Some heavier fabrics as well are Super 100s, so would have a softer and more luxurious handle. Lumb's Golden Bale is a Super 100s I believe. Some heavier tweeds have very different characteristics as well, despite being similar weights.
Of course in certain circumstances, a less refined finish may be desirable. The Universal book has a few Pow's which almost resemble a fine tweed, which suits them.
For a refined worsted, with a good hand ( let's assume we remove climate and internal temp.gauge from the equation, so that in theory we can wear anything)-- then where does refinement drop off, as weight increases?
This can also apply to Tweeds, as some are more refined and some more rustic, at any given weight, and of course, the quality of the raw materials and weaving has a lot to do with it.
Taking all these things into account, it would be nice to find the maximum weight to refinement ratio for various cloths ( assuming a perfect world where heat is not an issue)?
For a refined worsted, with a good hand ( let's assume we remove climate and internal temp.gauge from the equation, so that in theory we can wear anything)-- then where does refinement drop off, as weight increases?
This can also apply to Tweeds, as some are more refined and some more rustic, at any given weight, and of course, the quality of the raw materials and weaving has a lot to do with it.
Taking all these things into account, it would be nice to find the maximum weight to refinement ratio for various cloths ( assuming a perfect world where heat is not an issue)?
Rowley,
You mentioned tweeds - I think that where some tweeds are concerned the type of weave plays a part & lighter weights can appear to be less 'refined' than heavier more tightly woven versions. As an example, I've got samples from a Harris tweed weaver who produces a good dense herringbone cloth (dense by modern Harris standards anyway), it makes up & wears well - but his (or anyones) lighter plain weave Harris cloth is to me more like a hessian potato sack, lacking any refinement by comparison. Given identical types of wool the heavier/denser cloth has a nicer (more refined) hand to it.
I'd suggest in general terms the same can apply to other types of traditional tweed - i.e. lighter/looser woven cloth often giving a less refined look & feel. Another example would be the LL blue Donegal & the LL corn herringbone; the latter is lighter & looser in weave than the former thus giving a more rustic slant - one which is just right for the cloth actually with its late summer countryside appearance.

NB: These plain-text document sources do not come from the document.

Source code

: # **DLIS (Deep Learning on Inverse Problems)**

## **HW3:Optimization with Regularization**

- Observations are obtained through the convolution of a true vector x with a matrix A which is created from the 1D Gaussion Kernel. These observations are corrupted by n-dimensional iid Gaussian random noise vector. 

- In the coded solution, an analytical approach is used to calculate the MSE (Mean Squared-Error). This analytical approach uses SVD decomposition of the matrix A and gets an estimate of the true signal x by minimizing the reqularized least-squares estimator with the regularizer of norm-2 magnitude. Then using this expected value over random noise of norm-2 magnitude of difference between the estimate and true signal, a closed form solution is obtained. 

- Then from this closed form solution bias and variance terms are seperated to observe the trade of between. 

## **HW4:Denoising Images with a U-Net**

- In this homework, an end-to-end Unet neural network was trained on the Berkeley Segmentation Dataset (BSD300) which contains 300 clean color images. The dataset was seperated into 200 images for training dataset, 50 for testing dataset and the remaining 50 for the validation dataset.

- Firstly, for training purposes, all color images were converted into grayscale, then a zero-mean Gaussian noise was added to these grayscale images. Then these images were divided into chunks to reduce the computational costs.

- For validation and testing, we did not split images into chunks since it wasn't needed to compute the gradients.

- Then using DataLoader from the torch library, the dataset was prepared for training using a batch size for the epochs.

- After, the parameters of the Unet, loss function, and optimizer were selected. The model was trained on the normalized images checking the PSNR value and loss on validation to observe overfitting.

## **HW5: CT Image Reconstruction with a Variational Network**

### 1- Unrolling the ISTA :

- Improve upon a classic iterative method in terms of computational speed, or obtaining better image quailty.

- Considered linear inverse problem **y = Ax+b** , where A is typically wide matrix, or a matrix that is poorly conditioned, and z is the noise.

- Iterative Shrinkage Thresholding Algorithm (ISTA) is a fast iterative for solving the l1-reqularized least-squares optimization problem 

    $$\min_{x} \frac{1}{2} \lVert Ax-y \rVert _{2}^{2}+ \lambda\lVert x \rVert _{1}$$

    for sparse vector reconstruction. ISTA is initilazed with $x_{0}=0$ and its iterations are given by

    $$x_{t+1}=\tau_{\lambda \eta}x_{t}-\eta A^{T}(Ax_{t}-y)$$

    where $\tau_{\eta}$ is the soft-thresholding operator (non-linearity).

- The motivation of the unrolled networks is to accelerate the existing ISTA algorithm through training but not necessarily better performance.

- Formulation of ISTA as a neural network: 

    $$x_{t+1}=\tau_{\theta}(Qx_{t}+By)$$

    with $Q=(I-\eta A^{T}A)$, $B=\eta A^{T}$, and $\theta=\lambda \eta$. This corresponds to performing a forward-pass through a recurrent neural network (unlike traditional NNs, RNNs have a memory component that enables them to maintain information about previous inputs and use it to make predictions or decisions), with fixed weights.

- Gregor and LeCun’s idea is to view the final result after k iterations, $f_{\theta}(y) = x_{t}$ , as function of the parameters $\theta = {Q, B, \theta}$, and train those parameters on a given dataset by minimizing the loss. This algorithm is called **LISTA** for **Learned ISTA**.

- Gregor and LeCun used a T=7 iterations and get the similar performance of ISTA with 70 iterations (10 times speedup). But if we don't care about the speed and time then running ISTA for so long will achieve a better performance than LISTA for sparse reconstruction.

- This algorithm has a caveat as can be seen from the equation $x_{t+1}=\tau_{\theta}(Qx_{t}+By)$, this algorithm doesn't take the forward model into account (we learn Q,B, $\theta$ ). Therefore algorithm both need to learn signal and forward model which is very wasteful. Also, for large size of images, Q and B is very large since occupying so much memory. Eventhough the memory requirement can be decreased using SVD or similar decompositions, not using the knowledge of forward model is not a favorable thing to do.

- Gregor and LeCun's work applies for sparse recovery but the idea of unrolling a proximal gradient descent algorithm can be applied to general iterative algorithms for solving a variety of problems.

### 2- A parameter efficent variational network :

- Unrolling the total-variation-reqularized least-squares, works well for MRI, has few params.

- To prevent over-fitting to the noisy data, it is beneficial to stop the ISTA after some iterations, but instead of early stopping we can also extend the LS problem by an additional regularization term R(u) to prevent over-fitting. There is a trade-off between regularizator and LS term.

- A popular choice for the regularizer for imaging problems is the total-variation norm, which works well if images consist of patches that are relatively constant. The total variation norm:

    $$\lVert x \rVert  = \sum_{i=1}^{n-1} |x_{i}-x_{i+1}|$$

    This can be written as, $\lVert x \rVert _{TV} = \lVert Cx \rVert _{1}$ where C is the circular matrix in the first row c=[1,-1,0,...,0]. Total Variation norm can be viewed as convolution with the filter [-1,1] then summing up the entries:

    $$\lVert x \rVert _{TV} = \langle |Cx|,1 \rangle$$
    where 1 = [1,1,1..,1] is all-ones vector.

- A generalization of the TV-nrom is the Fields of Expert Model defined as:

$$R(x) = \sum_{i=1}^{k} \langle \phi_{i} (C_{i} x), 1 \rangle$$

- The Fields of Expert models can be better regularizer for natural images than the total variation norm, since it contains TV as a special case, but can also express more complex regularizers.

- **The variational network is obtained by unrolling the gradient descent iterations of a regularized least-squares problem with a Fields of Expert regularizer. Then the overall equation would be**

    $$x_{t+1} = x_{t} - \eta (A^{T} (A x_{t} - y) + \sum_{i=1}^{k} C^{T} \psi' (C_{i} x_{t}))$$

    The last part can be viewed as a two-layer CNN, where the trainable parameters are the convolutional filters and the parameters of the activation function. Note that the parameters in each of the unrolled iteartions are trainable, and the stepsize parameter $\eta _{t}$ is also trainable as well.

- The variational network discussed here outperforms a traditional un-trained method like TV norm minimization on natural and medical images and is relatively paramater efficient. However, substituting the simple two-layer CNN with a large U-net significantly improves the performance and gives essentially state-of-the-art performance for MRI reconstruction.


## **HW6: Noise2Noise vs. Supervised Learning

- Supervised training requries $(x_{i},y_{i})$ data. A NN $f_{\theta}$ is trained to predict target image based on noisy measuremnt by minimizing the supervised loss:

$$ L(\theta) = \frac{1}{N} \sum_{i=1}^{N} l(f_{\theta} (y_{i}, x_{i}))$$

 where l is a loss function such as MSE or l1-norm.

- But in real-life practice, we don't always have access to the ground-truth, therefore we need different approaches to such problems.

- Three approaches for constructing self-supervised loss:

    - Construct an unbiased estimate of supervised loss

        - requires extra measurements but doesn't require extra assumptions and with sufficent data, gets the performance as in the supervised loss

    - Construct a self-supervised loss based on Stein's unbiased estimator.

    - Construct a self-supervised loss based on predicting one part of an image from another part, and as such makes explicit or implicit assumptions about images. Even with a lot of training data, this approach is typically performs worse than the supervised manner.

So I feel that the effect of weigh on 'refinement' can work in the opposite direction with traditional tweeds (compared to worsteds) but there's a place for most points on the scale in the wardrobe. Add to that the effect of different wools on the 'hand' - well it makes it very difficult to define exactly what the term 'refined' is for a tweed & perhaps 'desirable/practical' (for the job in hand) is more important consideration.
Regards
Russell
You mentioned tweeds - I think that where some tweeds are concerned the type of weave plays a part & lighter weights can appear to be less 'refined' than heavier more tightly woven versions. As an example, I've got samples from a Harris tweed weaver who produces a good dense herringbone cloth (dense by modern Harris standards anyway), it makes up & wears well - but his (or anyones) lighter plain weave Harris cloth is to me more like a hessian potato sack, lacking any refinement by comparison. Given identical types of wool the heavier/denser cloth has a nicer (more refined) hand to it.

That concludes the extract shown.